:: Work to be completed ::
With both ends included, transcribe exactly the records below from their first line to the line that contains "3. Determines if".

(Stored data entries)
═══

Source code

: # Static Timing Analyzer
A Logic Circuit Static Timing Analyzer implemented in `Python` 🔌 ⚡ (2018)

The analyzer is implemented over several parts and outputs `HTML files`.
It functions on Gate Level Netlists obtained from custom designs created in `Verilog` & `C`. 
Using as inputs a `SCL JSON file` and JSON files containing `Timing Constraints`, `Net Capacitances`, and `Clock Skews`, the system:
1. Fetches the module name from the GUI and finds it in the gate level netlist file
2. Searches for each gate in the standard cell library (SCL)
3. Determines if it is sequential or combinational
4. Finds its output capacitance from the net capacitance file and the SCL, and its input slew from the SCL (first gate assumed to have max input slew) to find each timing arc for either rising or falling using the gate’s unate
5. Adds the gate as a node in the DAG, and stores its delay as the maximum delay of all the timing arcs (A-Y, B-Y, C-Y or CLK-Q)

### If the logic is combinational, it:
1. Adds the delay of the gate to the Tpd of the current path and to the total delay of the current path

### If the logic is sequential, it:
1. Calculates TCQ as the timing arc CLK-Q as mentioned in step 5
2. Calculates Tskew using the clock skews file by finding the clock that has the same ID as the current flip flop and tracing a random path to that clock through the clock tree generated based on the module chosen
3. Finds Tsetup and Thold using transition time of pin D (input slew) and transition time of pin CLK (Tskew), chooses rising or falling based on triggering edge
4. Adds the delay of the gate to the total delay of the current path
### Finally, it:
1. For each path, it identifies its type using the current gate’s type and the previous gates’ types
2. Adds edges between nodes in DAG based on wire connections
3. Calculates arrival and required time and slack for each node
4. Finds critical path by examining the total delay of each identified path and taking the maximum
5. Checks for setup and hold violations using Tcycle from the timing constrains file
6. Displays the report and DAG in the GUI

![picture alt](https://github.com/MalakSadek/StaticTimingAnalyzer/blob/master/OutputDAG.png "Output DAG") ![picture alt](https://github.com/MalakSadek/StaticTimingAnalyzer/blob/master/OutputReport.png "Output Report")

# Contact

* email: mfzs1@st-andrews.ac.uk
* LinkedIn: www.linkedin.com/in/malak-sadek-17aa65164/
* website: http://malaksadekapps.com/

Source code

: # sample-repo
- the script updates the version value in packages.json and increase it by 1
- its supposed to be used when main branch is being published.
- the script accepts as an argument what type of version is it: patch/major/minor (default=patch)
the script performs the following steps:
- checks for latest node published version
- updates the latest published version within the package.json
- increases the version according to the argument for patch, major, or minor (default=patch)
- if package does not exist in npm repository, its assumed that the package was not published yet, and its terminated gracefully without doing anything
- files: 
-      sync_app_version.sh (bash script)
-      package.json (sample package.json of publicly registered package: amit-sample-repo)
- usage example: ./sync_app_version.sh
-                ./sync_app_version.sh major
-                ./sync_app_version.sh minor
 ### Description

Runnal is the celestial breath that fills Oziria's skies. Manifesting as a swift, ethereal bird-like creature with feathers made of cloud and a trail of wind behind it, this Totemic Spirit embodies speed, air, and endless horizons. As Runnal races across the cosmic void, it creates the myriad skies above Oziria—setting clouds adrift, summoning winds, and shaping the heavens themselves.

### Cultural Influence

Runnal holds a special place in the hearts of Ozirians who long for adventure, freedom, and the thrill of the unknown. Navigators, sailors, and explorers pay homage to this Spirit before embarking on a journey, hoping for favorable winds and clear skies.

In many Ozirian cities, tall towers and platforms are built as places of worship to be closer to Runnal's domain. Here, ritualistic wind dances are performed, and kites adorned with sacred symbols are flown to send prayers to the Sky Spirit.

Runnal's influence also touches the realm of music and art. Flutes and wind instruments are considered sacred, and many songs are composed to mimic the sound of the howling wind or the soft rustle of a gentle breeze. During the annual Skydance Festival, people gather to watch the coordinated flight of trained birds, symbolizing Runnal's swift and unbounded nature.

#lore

═══

:: Solved exercise ::
Source code

: # Static Timing Analyzer
A Logic Circuit Static Timing Analyzer implemented in `Python` 🔌 ⚡ (2018)

The analyzer is implemented over several parts and outputs `HTML files`.
It functions on Gate Level Netlists obtained from custom designs created in `Verilog` & `C`. 
Using as inputs a `SCL JSON file` and JSON files containing `Timing Constraints`, `Net Capacitances`, and `Clock Skews`, the system:
1. Fetches the module name from the GUI and finds it in the gate level netlist file
2. Searches for each gate in the standard cell library (SCL)
3. Determines if it is sequential or combinational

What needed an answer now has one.